All of lore.kernel.org
 help / color / mirror / Atom feed
From: Peter Xu <peterx@redhat.com>
To: Aadeshveer Singh <aadeshveer07@gmail.com>
Cc: qemu-devel@nongnu.org, farosas@suse.de, pbonzini@redhat.com,
	philmd@mailo.com, lvivier@redhat.com, ayoub@saferwall.com
Subject: Re: [RFC PATCH 3/5] migration: add eager load thread for fast snapshot load
Date: Mon, 22 Jun 2026 14:50:26 -0400	[thread overview]
Message-ID: <ajmD8tCPuO51wKPd@x1.local> (raw)
In-Reply-To: <20260618032010.88755-4-aadeshveer07@gmail.com>

On Thu, Jun 18, 2026 at 08:50:08AM +0530, Aadeshveer Singh wrote:
> In fast snapshot load a thread is needed for actively loading in pages
> along with the fault path so that the guest is not dependent on fault
> thread indefinitely.
> 
> Add postcopy_ram_eager_load_thread(), for the eager thread which
> iterates over all non ignored blocks calling ram_block_load_eager()
> each. ram_block_load_eager then iterates to load in all pages using
> postcopy_mapped_ram_load_page(), with a different channel, which takes
> care of not loading in pages already loaded by fault thread. On
> completion the thread schedules postcopy_ram_eager_load_bh() to destroy
> the incoming migration state and set states to completed/end.
> 
> Add postcopy_ram_eager_load_setup() to create the thread. Added joining
> logic in postcopy_incoming_cleanup().
> 
> Add tracepoints for entry and exit to eager load thread.
> 
> Signed-off-by: Aadeshveer Singh <aadeshveer07@gmail.com>
> ---
>  migration/migration.h    |  5 +++
>  migration/postcopy-ram.c | 75 ++++++++++++++++++++++++++++++++++++++++
>  migration/postcopy-ram.h |  2 ++
>  migration/trace-events   |  2 ++
>  4 files changed, 84 insertions(+)
> 
> diff --git a/migration/migration.h b/migration/migration.h
> index 841f49b215..7bb54a6584 100644
> --- a/migration/migration.h
> +++ b/migration/migration.h
> @@ -42,6 +42,7 @@
>  #define  MIGRATION_THREAD_DST_FAULT         "mig/dst/fault"
>  #define  MIGRATION_THREAD_DST_LISTEN        "mig/dst/listen"
>  #define  MIGRATION_THREAD_DST_PREEMPT       "mig/dst/preempt"
> +#define  MIGRATION_THREAD_DST_EAGER         "mig/dst/eager"
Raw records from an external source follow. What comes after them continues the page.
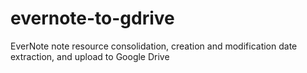 # evernote-to-gdrive
EverNote note resource consolidation, creation and modification date extraction, and upload to Google Drive

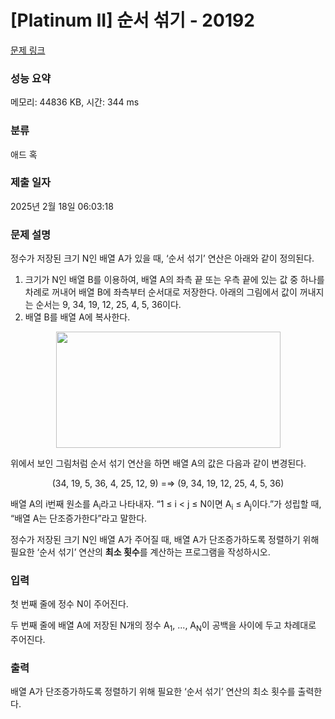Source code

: # [Platinum II] 순서 섞기 - 20192 

[문제 링크](https://www.acmicpc.net/problem/20192) 

### 성능 요약

메모리: 44836 KB, 시간: 344 ms

### 분류

애드 혹

### 제출 일자

2025년 2월 18일 06:03:18

### 문제 설명

<p>정수가 저장된 크기 N인 배열 A가 있을 때, ‘순서 섞기’ 연산은 아래와 같이 정의된다.</p>

<ol>
	<li>크기가 N인 배열 B를 이용하여, 배열 A의 좌측 끝 또는 우측 끝에 있는 값 중 하나를 차례로 꺼내어 배열 B에 좌측부터 순서대로 저장한다. 아래의 그림에서 값이 꺼내지는 순서는 9, 34, 19, 12, 25, 4, 5, 36이다.</li>
	<li>배열 B를 배열 A에 복사한다.</li>
</ol>

<p style="text-align: center;"><img alt="" src="" style="width: 359px; height: 186px;"></p>

<p>위에서 보인 그림처럼 순서 섞기 연산을 하면 배열 A의 값은 다음과 같이 변경된다.</p>

<p style="text-align: center;">(34, 19, 5, 36, 4, 25, 12, 9) =⇒ (9, 34, 19, 12, 25, 4, 5, 36)</p>

<p>배열 A의 i번째 원소를 A<sub>i</sub>라고 나타내자. “1 ≤ i < j ≤ N이면 A<sub>i</sub> ≤ A<sub>j</sub>이다.”가 성립할 때, “배열 A는 단조증가한다”라고 말한다.</p>

<p>정수가 저장된 크기 N인 배열 A가 주어질 때, 배열 A가 단조증가하도록 정렬하기 위해 필요한 ‘순서 섞기’ 연산의 <strong>최소 횟수</strong>를 계산하는 프로그램을 작성하시오.</p>

### 입력 

 <p>첫 번째 줄에 정수 N이 주어진다.</p>

<p>두 번째 줄에 배열 A에 저장된 N개의 정수 A<sub>1</sub>, ..., A<sub>N</sub>이 공백을 사이에 두고 차례대로 주어진다.</p>

### 출력 

 <p>배열 A가 단조증가하도록 정렬하기 위해 필요한 ‘순서 섞기’ 연산의 최소 횟수를 출력한다.</p>

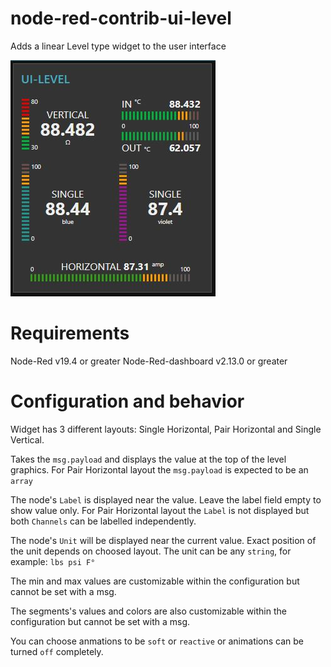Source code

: # node-red-contrib-ui-level
Adds a linear Level type widget to the user interface

![setup.JPG](img/node-red-dashboard-ui-level.JPG)

# Requirements
Node-Red v19.4 or greater
Node-Red-dashboard v2.13.0 or greater
# Configuration and behavior
Widget has 3 different layouts: Single Horizontal, Pair Horizontal and Single Vertical.

Takes the `msg.payload` and displays the value at the top of the level graphics.
For Pair Horizontal layout the `msg.payload` is expected to be an `array`

The node's `Label` is displayed near the value. Leave the label field empty to show value only.
For Pair Horizontal layout the `Label` is not displayed but both `Channels` can be labelled independently.

The node's `Unit` will be displayed near the current value. Exact position of the unit depends on choosed layout. The unit can be any `string`, for example: `lbs psi F°`

The min and max values are customizable within the configuration but cannot be set with a msg.

The segments's values and colors are also customizable within the configuration but cannot be set with a msg.    

You can choose anmations to be `soft` or `reactive` or animations can be turned `off` completely.

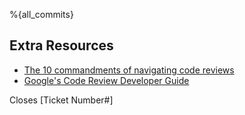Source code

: %{all_commits}

## Extra Resources

- [The 10 commandments of navigating code reviews](https://techbeacon.com/app-dev-testing/10-commandments-navigating-code-reviews)
- [Google's Code Review Developer Guide](https://google.github.io/eng-practices/review/)

Closes [Ticket Number#]
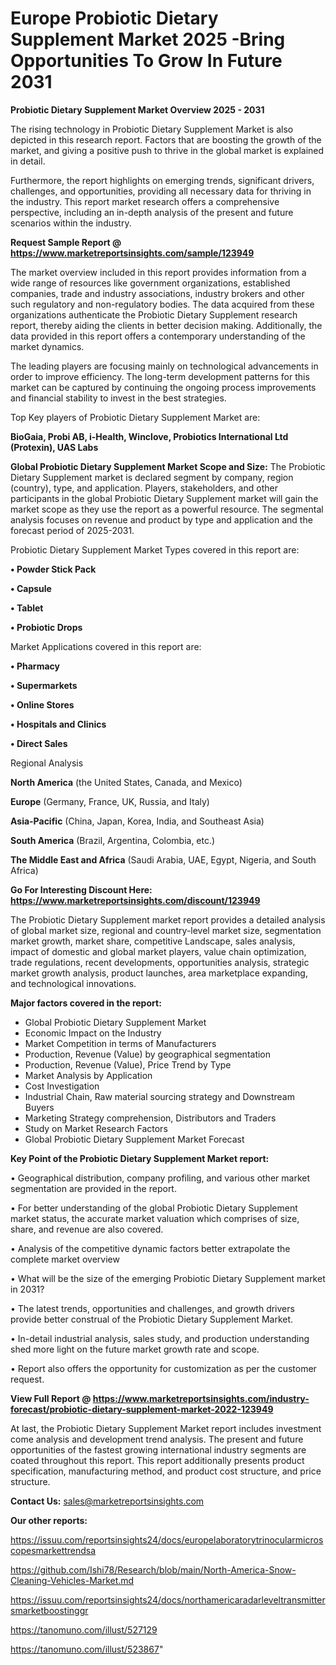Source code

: # Europe Probiotic Dietary Supplement Market 2025 -Bring Opportunities To Grow In Future 2031

<Strong> Probiotic Dietary Supplement Market Overview 2025 - 2031</strong>

The rising technology in Probiotic Dietary Supplement Market is also depicted in this research report. Factors that are boosting the growth of the market, and giving a positive push to thrive in the global market is explained in detail.

Furthermore, the report highlights on emerging trends, significant drivers, challenges, and opportunities, providing all necessary data for thriving in the industry. This report market research offers a comprehensive perspective, including an in-depth analysis of the present and future scenarios within the industry.

<strong>Request Sample Report @ <a href=https://www.marketreportsinsights.com/sample/123949>https://www.marketreportsinsights.com/sample/123949</a></strong>

The market overview included in this report provides information from a wide range of resources like government organizations, established companies, trade and industry associations, industry brokers and other such regulatory and non-regulatory bodies. The data acquired from these organizations authenticate the Probiotic Dietary Supplement research report, thereby aiding the clients in better decision making. Additionally, the data provided in this report offers a contemporary understanding of the market dynamics.

The leading players are focusing mainly on technological advancements in order to improve efficiency. The long-term development patterns for this market can be captured by continuing the ongoing process improvements and financial stability to invest in the best strategies.

Top Key players of Probiotic Dietary Supplement Market are:

<strong>BioGaia, Probi AB, i-Health, Winclove, Probiotics International Ltd (Protexin), UAS Labs</strong>

<strong><b>Global Probiotic Dietary Supplement Market Scope and Size:</b></strong>
The Probiotic Dietary Supplement market is declared segment by company, region (country), type, and application. Players, stakeholders, and other participants in the global Probiotic Dietary Supplement market will gain the market scope as they use the report as a powerful resource. The segmental analysis focuses on revenue and product by type and application and the forecast period of 2025-2031.

Probiotic Dietary Supplement Market Types covered in this report are:

<strong>• Powder Stick Pack

• Capsule

• Tablet

• Probiotic Drops</strong>

Market Applications covered in this report are:

<strong>• Pharmacy

• Supermarkets

• Online Stores

• Hospitals and Clinics

• Direct Sales</strong> 

Regional Analysis

<strong>North America</strong> (the United States, Canada, and Mexico)

<strong>Europe</strong> (Germany, France, UK, Russia, and Italy)

<strong>Asia-Pacific</strong> (China, Japan, Korea, India, and Southeast Asia)

<strong>South America</strong> (Brazil, Argentina, Colombia, etc.)

<strong>The Middle East and Africa</strong> (Saudi Arabia, UAE, Egypt, Nigeria, and South Africa)

<strong>Go For Interesting Discount Here: <a href=https://www.marketreportsinsights.com/discount/123949>https://www.marketreportsinsights.com/discount/123949</a></strong>

The Probiotic Dietary Supplement market report provides a detailed analysis of global market size, regional and country-level market size, segmentation market growth, market share, competitive Landscape, sales analysis, impact of domestic and global market players, value chain optimization, trade regulations, recent developments, opportunities analysis, strategic market growth analysis, product launches, area marketplace expanding, and technological innovations.

<strong><b>Major factors covered in the report:</b></strong>
<ul>
  <li>Global Probiotic Dietary Supplement Market </li>
  <li>Economic Impact on the Industry</li>
  <li>Market Competition in terms of Manufacturers</li>
  <li>Production, Revenue (Value) by geographical segmentation</li>
  <li>Production, Revenue (Value), Price Trend by Type</li>
  <li>Market Analysis by Application</li>
  <li>Cost Investigation</li>
  <li>Industrial Chain, Raw material sourcing strategy and Downstream Buyers</li>
  <li>Marketing Strategy comprehension, Distributors and Traders</li>
  <li>Study on Market Research Factors</li>
  <li>Global Probiotic Dietary Supplement Market Forecast</li>
</ul>

<strong><b>Key Point of the Probiotic Dietary Supplement Market report:</b></strong>

• Geographical distribution, company profiling, and various other market segmentation are provided in the report.

• For better understanding of the global Probiotic Dietary Supplement market status, the accurate market valuation which comprises of size, share, and revenue are also covered.

• Analysis of the competitive dynamic factors better extrapolate the complete market overview

• What will be the size of the emerging Probiotic Dietary Supplement market in 2031?

• The latest trends, opportunities and challenges, and growth drivers provide better construal of the Probiotic Dietary Supplement Market.

• In-detail industrial analysis, sales study, and production understanding shed more light on the future market growth rate and scope.

• Report also offers the opportunity for customization as per the customer request.

<strong><b>View Full Report @ <a href=https://www.marketreportsinsights.com/industry-forecast/probiotic-dietary-supplement-market-2022-123949>https://www.marketreportsinsights.com/industry-forecast/probiotic-dietary-supplement-market-2022-123949</a></b></strong>


At last, the Probiotic Dietary Supplement Market report includes investment come analysis and development trend analysis. The present and future opportunities of the fastest growing international industry segments are coated throughout this report. This report additionally presents product specification, manufacturing method, and product cost structure, and price structure.

<strong>Contact Us:</strong>
sales@marketreportsinsights.com

<strong>Our other reports:</strong>

<a href=https://issuu.com/reportsinsights24/docs/europelaboratorytrinocularmicroscopesmarkettrendsa>https://issuu.com/reportsinsights24/docs/europelaboratorytrinocularmicroscopesmarkettrendsa</a>

<a href=https://github.com/Ishi78/Research/blob/main/North-America-Snow-Cleaning-Vehicles-Market.md>https://github.com/Ishi78/Research/blob/main/North-America-Snow-Cleaning-Vehicles-Market.md</a>

<a href=https://issuu.com/reportsinsights24/docs/northamericaradarleveltransmittersmarketboostinggr>https://issuu.com/reportsinsights24/docs/northamericaradarleveltransmittersmarketboostinggr</a>

<a href=https://tanomuno.com/illust/527129>https://tanomuno.com/illust/527129</a>

<a href=https://tanomuno.com/illust/523867>https://tanomuno.com/illust/523867</a>"
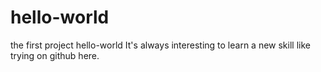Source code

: # hello-world
the first project hello-world
It's always interesting to learn a new skill like trying on github here.
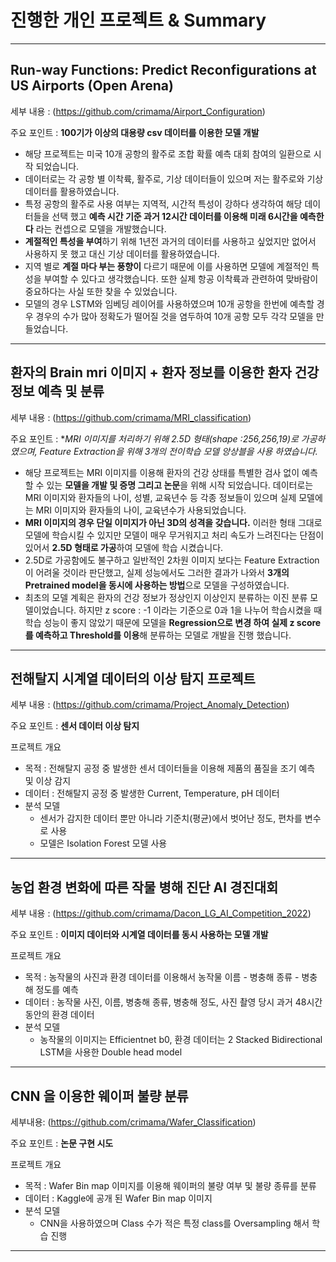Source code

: # 진행한 개인 프로젝트 & Summary 
---
## Run-way Functions: Predict Reconfigurations at US Airports (Open Arena)
세부 내용 : (https://github.com/crimama/Airport_Configuration)

주요 포인트 : **100기가 이상의 대용량 csv 데이터를 이용한 모델 개발** 
- 해당 프로젝트는 미국 10개 공항의 활주로 조합 확률 예측 대회 참여의 일환으로 시작 되었습니다. 
- 데이터로는 각 공항 별 이착륙, 활주로, 기상 데이터들이 있으며 저는 활주로와 기상 데이터를 활용하였습니다. 
- 특정 공항의 활주로 사용 여부는 지역적, 시간적 특성이 강하다 생각하여 해당 데이터들을 선택 했고 **예측 시간 기준 과거 12시간 데이터를 이용해 미래 6시간을 예측한다** 라는 컨셉으로 모델을 개발했습니다. 
- **계절적인 특성을 부여**하기 위해 1년전 과거의 데이터를 사용하고 싶었지만 없어서 사용하지 못 했고 대신 기상 데이터를 활용하였습니다. 
- 지역 별로 **계절 마다 부는 풍향이** 다르기 때문에 이를 사용하면 모델에 계절적인 특성을 부여할 수 있다고 생각했습니다. 또한 실제 항공 이착륙과 관련하여 맞바람이 중요하다는 사실 또한 찾을 수 있었습니다. 
- 모델의 경우 LSTM와 임베딩 레이어를 사용하였으며 10개 공항을 한번에 예측할 경우 경우의 수가 많아 정확도가 떨어질 것을 염두하여 10개 공항 모두 각각 모델을 만들었습니다. 


---
## 환자의 Brain mri 이미지 + 환자 정보를 이용한 환자 건강 정보 예측 및 분류 
세부 내용 : (https://github.com/crimama/MRI_classification)

주요 포인트 : **MRI 이미지를 처리하기 위해 2.5D 형태(shape :256,256,19)로 가공하였으며, Feature Extraction을 위해 3개의 전이학습 모델 앙상블을 사용 하였습니다.* 

- 해당 프로젝트는 MRI 이미지를 이용해 환자의 건강 상태를 특별한 검사 없이 예측할 수 있는 **모델을 개발 및 증명 그리고 논문**을 위해 시작 되었습니다. 데이터로는 MRI 이미지와 환자들의 나이, 성별, 교육년수 등 각종 정보들이 있으며 실제 모델에는 MRI 이미지와 환자들의 나이, 교육년수가 사용되었습니다. 
- **MRI 이미지의 경우 단일 이미지가 아닌 3D의 성격을 갖습니다.** 이러한 형태 그대로 모델에 학습시킬 수 있지만 모델이 매우 무거워지고 처리 속도가 느려진다는 단점이 있어서 **2.5D 형태로 가공**하여 모델에 학습 시켰습니다. 
- 2.5D로 가공함에도 불구하고 일반적인 2차원 이미지 보다는 Feature Extraction이 어려울 것이라 판단했고, 실제 성능에서도 그러한 결과가 나와서 **3개의 Pretrained model을 동시에 사용하는 방법**으로 모델을 구성하였습니다. 
- 최초의 모델 계획은 환자의 건강 정보가 정상인지 이상인지 분류하는 이진 분류 모델이었습니다. 하지만 z score : -1 이라는 기준으로 0과 1을 나누어 학습시켰을 때 학습 성능이 좋지 않았기 때문에 모델을 **Regression으로 변경 하여 실제 z score를 예측하고 Threshold를 이용**해 분류하는 모델로 개발을 진행 했습니다. 


---
## 전해탈지 시계열 데이터의 이상 탐지 프로젝트 
세부 내용 : (https://github.com/crimama/Project_Anomaly_Detection)

주요 포인트 : **센서 데이터 이상 탐지** 

프로젝트 개요 
  - 목적 : 전해탈지 공정 중 발생한 센서 데이터들을 이용해 제품의 품질을 조기 예측 및 이상 감지 
  - 데이터 : 전해탈지 공정 중 발생한 Current, Temperature, pH 데이터 
  - 분석 모델 
    - 센서가 감지한 데이터 뿐만 아니라 기준치(평균)에서 벗어난 정도, 편차를 변수로 사용 
    - 모델은 Isolation Forest 모델 사용 
---
## 농업 환경 변화에 따른 작물 병해 진단 AI 경진대회 
세부 내용 : (https://github.com/crimama/Dacon_LG_AI_Competition_2022)

주요 포인트 : **이미지 데이터와 시계열 데이터를 동시 사용하는 모델 개발** 

프로젝트 개요  
  - 목적 : 농작물의 사진과 환경 데이터를 이용해서 농작물 이름 - 병충해 종류 - 병충해 정도를 예측
  - 데이터 : 농작물 사진, 이름, 병충해 종류, 병충해 정도, 사진 촬영 당시 과거 48시간 동안의 환경 데이터 
  - 분석 모델 
    - 농작물의 이미지는 Efficientnet b0, 환경 데이터는 2 Stacked Bidirectional LSTM을 사용한 Double head model 
 ---

## CNN 을 이용한 웨이퍼 불량 분류 
세부내용: (https://github.com/crimama/Wafer_Classification)

주요 포인트 : **논문 구현 시도** 

프로젝트 개요
  - 목적 : Wafer Bin map 이미지를 이용해 웨이퍼의 불량 여부 및 불량 종류를 분류 
  - 데이터 : Kaggle에 공개 된 Wafer Bin map 이미지 
  - 분석 모델 
    - CNN을 사용하였으며 Class 수가 적은 특정 class를 Oversampling 해서 학습 진행 
---


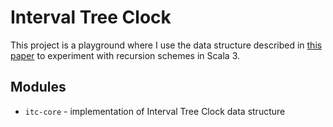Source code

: # Interval Tree Clock

This project is a playground where I use the data structure described in [this paper](https://gsd.di.uminho.pt/members/cbm/ps/itc2008.pdf) to experiment with recursion schemes in Scala 3.

## Modules

- `itc-core` - implementation of Interval Tree Clock data structure
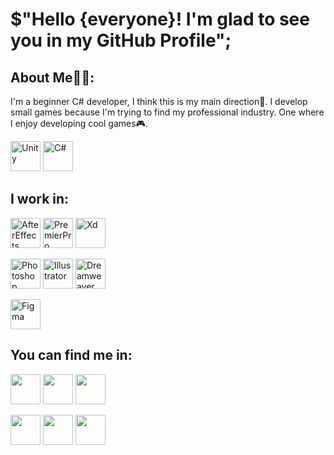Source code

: $"Hello {everyone}! I'm glad to see you in my GitHub Profile";
==========
<h2>About Me👨‍🎓:</h2>
I'm a beginner C# developer, I think this is my main direction🤔.
I develop small games because I'm trying to find my professional industry. One where I enjoy developing cool games🎮.
<p align="left">
<a><img src="https://img.icons8.com/ios-filled/512/unity.png" width="48" height="48" alt="Unity" /></a>
<a><img src="https://raw.githubusercontent.com/danielcranney/readme-generator/main/public/icons/skills/csharp-colored.svg" width="48" height="48" alt="C#" />
</p>
<h2>I work in:</h2>
<p align="left">
<img src="https://img.icons8.com/fluency/512/adobe-after-effects.png" width="48" height="48" alt="AfterEffects" />
<img src="https://img.icons8.com/fluency/512/adobe-premiere-pro.png" width="48" height="48" alt="PremierPro" />
<img src="https://img.icons8.com/fluency/512/adobe-xd.png" width="48" height="48" alt="Xd" />
</p>
<p align="left">
<img src="https://img.icons8.com/fluency/512/adobe-photoshop.png" width="48" height="48" alt="Photoshop" />
<img src="https://img.icons8.com/fluency/512/adobe-illustrator.png" width="48" height="48" alt="Illustrator" />
<img src="https://img.icons8.com/fluency/512/adobe-dreamweaver.png" width="48" height="48" alt="Dreamweaver" />
</p>
<img src="https://raw.githubusercontent.com/danielcranney/readme-generator/main/public/icons/skills/figma-colored.svg" width="48" height="48" alt="Figma" />
<h2>You can find me in:</h2>
<p align="left"> 
<a href="https://discord.com/users/xanauinn#0315" target="_blank" rel="noreferrer"><img src="https://raw.githubusercontent.com/danielcranney/readme-generator/main/public/icons/socials/discord.svg" width="48" height="48" /></a> 
<a href="https://www.github.com/xanauin" target="_blank" rel="noreferrer"><img src="https://raw.githubusercontent.com/danielcranney/readme-generator/main/public/icons/socials/github.svg" width="48" height="48" /></a> 
<a href="https://www.youtube.com/c/UC9E-vW5dq2f2UQS3m22ssTA" target="_blank" rel="noreferrer"><img src="https://raw.githubusercontent.com/danielcranney/readme-generator/main/public/icons/socials/youtube.svg" width="48" height="48" /></a>
</p>
<p align="left"> 
<a href="https://www.twitch.tv/xanauin" target="_blank" rel="noreferrer"><img src="https://raw.githubusercontent.com/danielcranney/readme-generator/main/public/icons/socials/twitch.svg" width="48" height="48" /></a>
<img src="https://img.icons8.com/fluency/512/behance.png" width="48" height="48" />
<a href="[https://t.me/xanauinn](mailto:https://t.me/xanauinn)" target="_blank" rel="noreferrer"><img src="https://img.icons8.com/fluency/512/telegram-app.png" width="48" height="48" /></a>
</p>
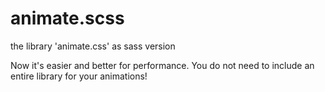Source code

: # animate.scss

the library 'animate.css' as sass version

Now it's easier and better for performance.
You do not need to include an entire library for your animations!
The name isn't easy to digest when someone saw it the 1st time.  Maybe
"snapshot_load" / DST_SNAPSHOT_LOAD?

>  
>  struct PostcopyBlocktimeContext;
>  typedef struct ThreadPool ThreadPool;
> @@ -120,6 +121,10 @@ struct MigrationIncomingState {
>      bool           have_listen_thread;
>      QemuThread     listen_thread;
>  
> +    /* Thread to load pages eagerly in fast snapshot load case */
> +    bool have_eager_load_thread;
> +    QemuThread eager_load_thread;
> +
>      /* For the kernel to send us notifications */
>      int       userfault_fd;
>      /* To notify the fault_thread to wake, e.g., when need to quit */
> diff --git a/migration/postcopy-ram.c b/migration/postcopy-ram.c
> index 1ec20a07dd..0ee294a381 100644
> --- a/migration/postcopy-ram.c
> +++ b/migration/postcopy-ram.c
> @@ -2289,9 +2289,84 @@ int postcopy_incoming_cleanup(MigrationIncomingState *mis)
>          mis->have_listen_thread = false;
>      }
>  
> +    if (mis->have_eager_load_thread) {
> +        qemu_thread_join(&mis->eager_load_thread);
> +        mis->have_eager_load_thread = false;
> +    }
> +
>      if (migrate_postcopy_ram()) {
>          rc = postcopy_ram_incoming_cleanup(mis);
>      }
>  
>      return rc;
>  }
> +
> +/*
> + * Called by postcopy_ram_eager_load_thread over all blocks to load in all the
> + * pending pages of given ram block
> + */
> +static int ram_block_load_eager(RAMBlock *rb, void *opaque)
> +{
> +    MigrationIncomingState *mis = opaque;
> +    void *host = qemu_ram_get_host_addr(rb);
> +    void *target;
> +    int ret = 0;
> +
> +    for (ram_addr_t page_loc = 0; page_loc < rb->used_length;
> +         page_loc += TARGET_PAGE_SIZE) {

I think you can directly use rb->page_size here, then huge page will also
work.

> +        target = (uint8_t *)host + page_loc;
> +        ret = postcopy_mapped_ram_load_page(mis, rb, page_loc, (uint64_t)target,
> +                                            0);

RAM_CHANNEL_PRECOPY

> +        if (ret) {
> +            break;
> +        }
> +    }
> +    return ret;
> +}
> +
> +/*
> + * Bottom half for fast snapshot load, scheduled by eager load thread
> + */
> +static void postcopy_ram_eager_load_bh(void *opaque)
> +{
> +    MigrationIncomingState *mis = opaque;
> +    postcopy_state_set(POSTCOPY_INCOMING_END);
> +    migrate_set_state(&mis->state, MIGRATION_STATUS_POSTCOPY_ACTIVE,
> +                      MIGRATION_STATUS_COMPLETED);

If you follow what postcopy_listen_thread() does, this should be put in the
eager load thread when all things succeeded.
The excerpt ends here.